PROBLEM: Repeat verbatim, and only, the lines of the data below, beginning at the line that contains "- **BR-INT-AI-GITOPS-001**: AI" and stopping after the line that contains "- Pass AIAnalysis".
DATASET START
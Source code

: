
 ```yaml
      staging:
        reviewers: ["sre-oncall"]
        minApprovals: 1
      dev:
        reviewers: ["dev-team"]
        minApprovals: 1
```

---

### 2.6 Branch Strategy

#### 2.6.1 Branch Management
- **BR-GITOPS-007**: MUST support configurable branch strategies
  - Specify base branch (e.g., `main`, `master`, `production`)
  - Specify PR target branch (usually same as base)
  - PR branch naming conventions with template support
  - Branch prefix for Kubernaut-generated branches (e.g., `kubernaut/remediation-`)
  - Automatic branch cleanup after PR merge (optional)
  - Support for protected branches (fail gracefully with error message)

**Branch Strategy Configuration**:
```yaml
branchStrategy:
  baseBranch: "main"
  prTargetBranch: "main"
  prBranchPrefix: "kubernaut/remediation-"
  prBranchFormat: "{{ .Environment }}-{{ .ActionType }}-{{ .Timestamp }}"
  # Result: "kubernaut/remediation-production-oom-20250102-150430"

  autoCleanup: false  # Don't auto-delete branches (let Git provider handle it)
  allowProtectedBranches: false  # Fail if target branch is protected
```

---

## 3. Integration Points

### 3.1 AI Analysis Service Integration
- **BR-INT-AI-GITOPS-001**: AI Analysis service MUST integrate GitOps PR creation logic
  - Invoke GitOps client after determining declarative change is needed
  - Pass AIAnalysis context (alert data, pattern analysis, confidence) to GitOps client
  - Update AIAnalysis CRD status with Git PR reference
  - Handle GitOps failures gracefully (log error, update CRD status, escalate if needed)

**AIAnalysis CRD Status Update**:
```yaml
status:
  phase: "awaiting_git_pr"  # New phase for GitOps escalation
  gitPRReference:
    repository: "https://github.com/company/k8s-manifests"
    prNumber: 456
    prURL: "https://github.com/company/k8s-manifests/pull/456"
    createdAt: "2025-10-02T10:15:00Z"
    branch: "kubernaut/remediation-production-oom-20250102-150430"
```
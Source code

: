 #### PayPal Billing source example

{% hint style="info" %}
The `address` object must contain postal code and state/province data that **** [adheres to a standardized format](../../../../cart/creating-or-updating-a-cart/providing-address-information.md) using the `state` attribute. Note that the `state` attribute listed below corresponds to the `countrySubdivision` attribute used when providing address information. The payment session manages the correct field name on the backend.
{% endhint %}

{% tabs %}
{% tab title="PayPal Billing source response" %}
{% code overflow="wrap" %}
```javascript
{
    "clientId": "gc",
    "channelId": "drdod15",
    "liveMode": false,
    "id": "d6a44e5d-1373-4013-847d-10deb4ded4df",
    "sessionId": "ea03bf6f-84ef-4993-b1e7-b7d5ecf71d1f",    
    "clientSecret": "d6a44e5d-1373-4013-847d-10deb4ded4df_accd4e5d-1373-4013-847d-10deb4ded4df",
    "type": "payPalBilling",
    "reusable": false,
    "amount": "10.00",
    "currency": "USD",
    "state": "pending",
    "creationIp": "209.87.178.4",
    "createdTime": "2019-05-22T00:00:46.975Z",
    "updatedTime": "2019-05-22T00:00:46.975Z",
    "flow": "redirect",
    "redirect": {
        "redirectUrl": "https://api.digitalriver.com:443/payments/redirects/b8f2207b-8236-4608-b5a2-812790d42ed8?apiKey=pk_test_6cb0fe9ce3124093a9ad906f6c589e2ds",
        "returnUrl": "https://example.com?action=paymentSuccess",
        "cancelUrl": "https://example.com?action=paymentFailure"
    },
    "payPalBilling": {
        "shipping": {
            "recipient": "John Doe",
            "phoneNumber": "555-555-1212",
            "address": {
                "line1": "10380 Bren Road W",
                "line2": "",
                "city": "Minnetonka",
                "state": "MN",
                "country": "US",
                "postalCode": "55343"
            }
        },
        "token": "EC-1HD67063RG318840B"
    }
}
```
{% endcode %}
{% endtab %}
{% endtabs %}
DATASET END
SOLUTION TO THE PROBLEM:
- **BR-INT-AI-GITOPS-001**: AI Analysis service MUST integrate GitOps PR creation logic
  - Invoke GitOps client after determining declarative change is needed
  - Pass AIAnalysis context (alert data, pattern analysis, confidence) to GitOps client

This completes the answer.